Description of the task
Quote the data exactly, first line to the line containing "# Methodology", with no pictures.
>>
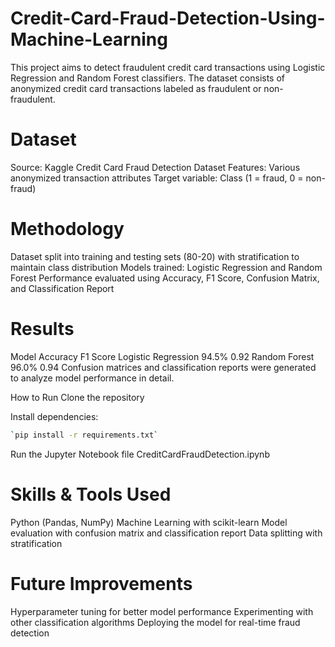 # Credit-Card-Fraud-Detection-Using-Machine-Learning
This project aims to detect fraudulent credit card transactions using Logistic Regression and Random Forest classifiers. The dataset consists of anonymized credit card transactions labeled as fraudulent or non-fraudulent.

# Dataset
Source: Kaggle Credit Card Fraud Detection Dataset
Features: Various anonymized transaction attributes
Target variable: Class (1 = fraud, 0 = non-fraud)

# Methodology
Dataset split into training and testing sets (80-20) with stratification to maintain class distribution
Models trained: Logistic Regression and Random Forest
Performance evaluated using Accuracy, F1 Score, Confusion Matrix, and Classification Report

# Results
Model	Accuracy	F1 Score
Logistic Regression	94.5%	0.92
Random Forest	96.0%	0.94
Confusion matrices and classification reports were generated to analyze model performance in detail.

How to Run
Clone the repository

Install dependencies:
```bash
`pip install -r requirements.txt`
```

Run the Jupyter Notebook file CreditCardFraudDetection.ipynb

# Skills & Tools Used
Python (Pandas, NumPy)
Machine Learning with scikit-learn
Model evaluation with confusion matrix and classification report
Data splitting with stratification

# Future Improvements
Hyperparameter tuning for better model performance
Experimenting with other classification algorithms
Deploying the model for real-time fraud detection
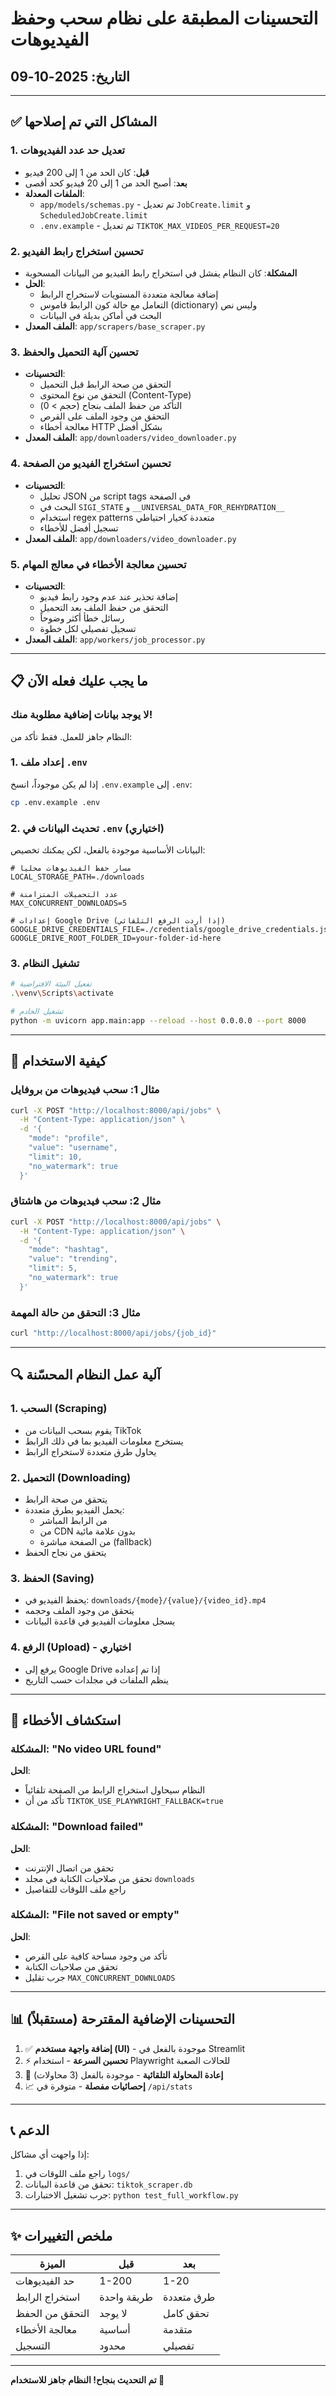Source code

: # التحسينات المطبقة على نظام سحب وحفظ الفيديوهات

## التاريخ: 2025-10-09

---

## ✅ المشاكل التي تم إصلاحها

### 1. **تعديل حد عدد الفيديوهات**
- **قبل**: كان الحد من 1 إلى 200 فيديو
- **بعد**: أصبح الحد من 1 إلى 20 فيديو كحد أقصى
- **الملفات المعدلة**:
  - `app/models/schemas.py` - تم تعديل `JobCreate.limit` و `ScheduledJobCreate.limit`
  - `.env.example` - تم تعديل `TIKTOK_MAX_VIDEOS_PER_REQUEST=20`

### 2. **تحسين استخراج رابط الفيديو**
- **المشكلة**: كان النظام يفشل في استخراج رابط الفيديو من البيانات المسحوبة
- **الحل**: 
  - إضافة معالجة متعددة المستويات لاستخراج الرابط
  - التعامل مع حالة كون الرابط قاموس (dictionary) وليس نص
  - البحث في أماكن بديلة في البيانات
- **الملف المعدل**: `app/scrapers/base_scraper.py`

### 3. **تحسين آلية التحميل والحفظ**
- **التحسينات**:
  - التحقق من صحة الرابط قبل التحميل
  - التحقق من نوع المحتوى (Content-Type)
  - التأكد من حفظ الملف بنجاح (حجم > 0)
  - التحقق من وجود الملف على القرص
  - معالجة أخطاء HTTP بشكل أفضل
- **الملف المعدل**: `app/downloaders/video_downloader.py`

### 4. **تحسين استخراج الفيديو من الصفحة**
- **التحسينات**:
  - تحليل JSON من script tags في الصفحة
  - البحث في `SIGI_STATE` و `__UNIVERSAL_DATA_FOR_REHYDRATION__`
  - استخدام regex patterns متعددة كخيار احتياطي
  - تسجيل أفضل للأخطاء
- **الملف المعدل**: `app/downloaders/video_downloader.py`

### 5. **تحسين معالجة الأخطاء في معالج المهام**
- **التحسينات**:
  - إضافة تحذير عند عدم وجود رابط فيديو
  - التحقق من حفظ الملف بعد التحميل
  - رسائل خطأ أكثر وضوحاً
  - تسجيل تفصيلي لكل خطوة
- **الملف المعدل**: `app/workers/job_processor.py`

---

## 📋 ما يجب عليك فعله الآن

### **لا يوجد بيانات إضافية مطلوبة منك!**

النظام جاهز للعمل. فقط تأكد من:

### 1. **إعداد ملف `.env`**
إذا لم يكن موجوداً، انسخ `.env.example` إلى `.env`:
```bash
cp .env.example .env
```

### 2. **تحديث البيانات في `.env` (اختياري)**
البيانات الأساسية موجودة بالفعل، لكن يمكنك تخصيص:

```env
# مسار حفظ الفيديوهات محلياً
LOCAL_STORAGE_PATH=./downloads

# عدد التحميلات المتزامنة
MAX_CONCURRENT_DOWNLOADS=5

# إعدادات Google Drive (إذا أردت الرفع التلقائي)
GOOGLE_DRIVE_CREDENTIALS_FILE=./credentials/google_drive_credentials.json
GOOGLE_DRIVE_ROOT_FOLDER_ID=your-folder-id-here
```

### 3. **تشغيل النظام**
```bash
# تفعيل البيئة الافتراضية
.\venv\Scripts\activate

# تشغيل الخادم
python -m uvicorn app.main:app --reload --host 0.0.0.0 --port 8000
```

---

## 🎯 كيفية الاستخدام

### **مثال 1: سحب فيديوهات من بروفايل**
```bash
curl -X POST "http://localhost:8000/api/jobs" \
  -H "Content-Type: application/json" \
  -d '{
    "mode": "profile",
    "value": "username",
    "limit": 10,
    "no_watermark": true
  }'
```

### **مثال 2: سحب فيديوهات من هاشتاق**
```bash
curl -X POST "http://localhost:8000/api/jobs" \
  -H "Content-Type: application/json" \
  -d '{
    "mode": "hashtag",
    "value": "trending",
    "limit": 5,
    "no_watermark": true
  }'
```

### **مثال 3: التحقق من حالة المهمة**
```bash
curl "http://localhost:8000/api/jobs/{job_id}"
```

---

## 🔍 آلية عمل النظام المحسّنة

### **1. السحب (Scraping)**
- يقوم بسحب البيانات من TikTok
- يستخرج معلومات الفيديو بما في ذلك الرابط
- يحاول طرق متعددة لاستخراج الرابط

### **2. التحميل (Downloading)**
- يتحقق من صحة الرابط
- يحمل الفيديو بطرق متعددة:
  - من الرابط المباشر
  - من CDN بدون علامة مائية
  - من الصفحة مباشرة (fallback)
- يتحقق من نجاح الحفظ

### **3. الحفظ (Saving)**
- يحفظ الفيديو في: `downloads/{mode}/{value}/{video_id}.mp4`
- يتحقق من وجود الملف وحجمه
- يسجل معلومات الفيديو في قاعدة البيانات

### **4. الرفع (Upload) - اختياري**
- يرفع إلى Google Drive إذا تم إعداده
- ينظم الملفات في مجلدات حسب التاريخ

---

## 🐛 استكشاف الأخطاء

### **المشكلة: "No video URL found"**
**الحل**: 
- النظام سيحاول استخراج الرابط من الصفحة تلقائياً
- تأكد من أن `TIKTOK_USE_PLAYWRIGHT_FALLBACK=true`

### **المشكلة: "Download failed"**
**الحل**:
- تحقق من اتصال الإنترنت
- تحقق من صلاحيات الكتابة في مجلد `downloads`
- راجع ملف اللوقات للتفاصيل

### **المشكلة: "File not saved or empty"**
**الحل**:
- تأكد من وجود مساحة كافية على القرص
- تحقق من صلاحيات الكتابة
- جرب تقليل `MAX_CONCURRENT_DOWNLOADS`

---

## 📊 التحسينات الإضافية المقترحة (مستقبلاً)

1. ✅ **إضافة واجهة مستخدم (UI)** - موجودة بالفعل في Streamlit
2. ⚡ **تحسين السرعة** - استخدام Playwright للحالات الصعبة
3. 🔄 **إعادة المحاولة التلقائية** - موجودة بالفعل (3 محاولات)
4. 📈 **إحصائيات مفصلة** - متوفرة في `/api/stats`

---

## 📞 الدعم

إذا واجهت أي مشاكل:
1. راجع ملف اللوقات في `logs/`
2. تحقق من قاعدة البيانات: `tiktok_scraper.db`
3. جرب تشغيل الاختبارات: `python test_full_workflow.py`

---

## ✨ ملخص التغييرات

| الميزة | قبل | بعد |
|--------|-----|-----|
| حد الفيديوهات | 1-200 | 1-20 |
| استخراج الرابط | طريقة واحدة | طرق متعددة |
| التحقق من الحفظ | لا يوجد | تحقق كامل |
| معالجة الأخطاء | أساسية | متقدمة |
| التسجيل | محدود | تفصيلي |

---

**تم التحديث بنجاح! النظام جاهز للاستخدام 🚀**
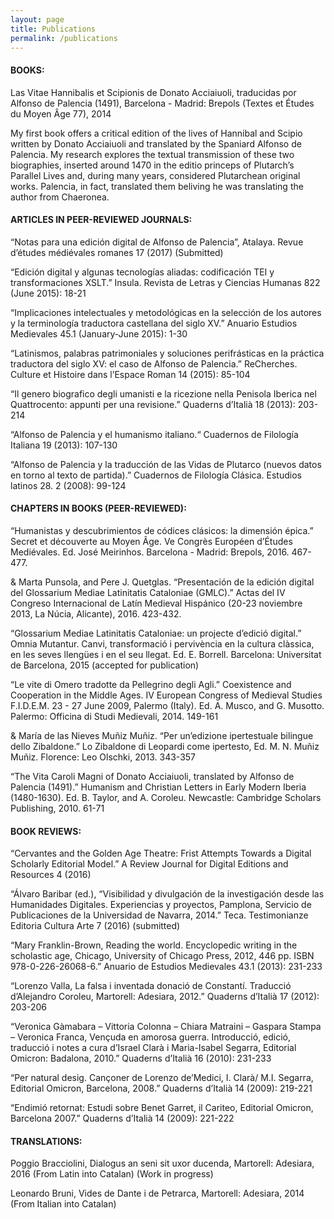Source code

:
 ```yaml
---
layout: page
title: Publications
permalink: /publications
---
```


#### BOOKS:

Las Vitae Hannibalis et Scipionis de Donato Acciaiuoli, traducidas por Alfonso de Palencia (1491), Barcelona - Madrid: Brepols (Textes et Études du Moyen Âge 77), 2014

My first book offers a critical edition of the lives of Hannibal and Scipio written by Donato Acciaiuoli and translated by the Spaniard Alfonso de Palencia. My research explores the textual transmission of these two biographies, inserted around 1470 in the editio princeps of Plutarch’s Parallel Lives and, during many years, considered Plutarchean original works. Palencia, in fact, translated them beliving he was translating the author from Chaeronea. 

#### ARTICLES IN PEER-REVIEWED JOURNALS:

“Notas para una edición digital de Alfonso de Palencia”, Atalaya. Revue d’études médiévales romanes 17 (2017) (Submitted)

 “Edición digital y algunas tecnologías aliadas: codificación TEI y transformaciones XSLT.” Insula. Revista de Letras y Ciencias Humanas 822 (June 2015): 18-21

“Implicaciones intelectuales y metodológicas en la selección de los autores y la terminología traductora castellana del siglo XV.” Anuario Estudios Medievales 45.1 (January-June 2015): 1-30

“Latinismos, palabras patrimoniales y soluciones perifrásticas en la práctica traductora del siglo XV: el caso de Alfonso de Palencia.” ReCherches. Culture et Histoire dans l’Espace Roman 14 (2015): 85-104

“Il genero biografico degli umanisti e la ricezione nella Penisola Iberica nel Quattrocento: appunti per una revisione.” Quaderns d’Italià 18 (2013): 203-214

“Alfonso de Palencia y el humanismo italiano.“ Cuadernos de Filología Italiana 19 (2013): 107-130

“Alfonso de Palencia y la traducción de las Vidas de Plutarco (nuevos datos en torno al texto de partida).” Cuadernos de Filología Clásica. Estudios latinos 28. 2 (2008): 99-124
	
#### CHAPTERS IN BOOKS (PEER-REVIEWED):

“Humanistas y descubrimientos de códices clásicos: la dimensión épica.” Secret et découverte au Moyen Âge. Ve Congrès Européen d’Études Mediévales. Ed. José Meirinhos. Barcelona - Madrid: Brepols, 2016. 467-477.

& Marta Punsola, and Pere J. Quetglas. “Presentación de la edición digital del Glossarium Mediae Latinitatis Cataloniae (GMLC).” Actas del IV Congreso Internacional de Latín Medieval Hispánico (20-23 noviembre 2013, La Núcia, Alicante), 2016. 423-432.

“Glossarium Mediae Latinitatis Cataloniae: un projecte d’edició digital.” Omnia Mutantur. Canvi, transformació i pervivència en la cultura clàssica, en les seves llengües i en el seu llegat. Ed. E. Borrell. Barcelona: Universitat de Barcelona, 2015 (accepted for publication)

“Le vite di Omero tradotte da Pellegrino degli Agli.” Coexistence and Cooperation in the Middle Ages. IV European Congress of Medieval Studies F.I.D.E.M. 23 - 27 June 2009, Palermo (Italy). Ed. A. Musco, and G. Musotto. Palermo: Officina di Studi Medievali, 2014. 149-161

& María de las Nieves Muñiz Muñiz. “Per un’edizione ipertestuale bilingue dello Zibaldone.” Lo Zibaldone di Leopardi come ipertesto, Ed. M. N. Muñiz Muñiz. Florence: Leo Olschki, 2013. 343-357

“The Vita Caroli Magni of Donato Acciaiuoli, translated by Alfonso de Palencia (1491).” Humanism and Christian Letters in Early Modern Iberia (1480-1630). Ed. B. Taylor, and A. Coroleu. Newcastle: Cambridge Scholars Publishing, 2010. 61-71

#### BOOK REVIEWS:

“Cervantes and the Golden Age Theatre: Frist Attempts Towards a Digital Scholarly Editorial Model.” A Review Journal for Digital Editions and Resources 4 (2016) 

“Álvaro Baribar (ed.), “Visibilidad y divulgación de la investigación desde las Humanidades Digitales. Experiencias y proyectos, Pamplona, Servicio de Publicaciones de la Universidad de Navarra, 2014.” Teca. Testimonianze Editoria Cultura Arte 7 (2016) (submitted)

“Mary Franklin-Brown, Reading the world. Encyclopedic writing in the scholastic age, Chicago, University of Chicago Press, 2012, 446 pp. ISBN 978-0-226-26068-6.” Anuario de Estudios Medievales 43.1 (2013): 231-233

“Lorenzo Valla, La falsa i inventada donació de Constantí. Traducció d’Alejandro Coroleu, Martorell: Adesiara, 2012.” Quaderns d’Italià 17 (2012): 203-206

“Veronica Gàmabara – Vittoria Colonna – Chiara Matraini – Gaspara Stampa – Veronica Franca, Vençuda en amorosa guerra. Introducció, edició, traducció i notes a cura d’Israel Clarà i Maria-Isabel Segarra, Editorial Omicron: Badalona, 2010.” Quaderns d’Italià 16 (2010): 231-233

“Per natural desig. Cançoner de Lorenzo de’Medici, I. Clarà/ M.I. Segarra, Editorial Omicron, Barcelona, 2008.” Quaderns d’Italià 14 (2009): 219-221

“Endimió retornat: Estudi sobre Benet Garret, il Cariteo, Editorial Omicron, Barcelona 2007.” Quaderns d’Italià 14 (2009): 221-222


#### TRANSLATIONS:

Poggio Bracciolini, Dialogus an seni sit uxor ducenda, Martorell: Adesiara, 2016 (From Latin into Catalan) (Work in progress)

Leonardo Bruni, Vides de Dante i de Petrarca, Martorell: Adesiara, 2014 (From Italian into Catalan)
<<
Result of this exercise
 # Credit-Card-Fraud-Detection-Using-Machine-Learning
This project aims to detect fraudulent credit card transactions using Logistic Regression and Random Forest classifiers. The dataset consists of anonymized credit card transactions labeled as fraudulent or non-fraudulent.

# Dataset
Source: Kaggle Credit Card Fraud Detection Dataset
Features: Various anonymized transaction attributes
Target variable: Class (1 = fraud, 0 = non-fraud)

# Methodology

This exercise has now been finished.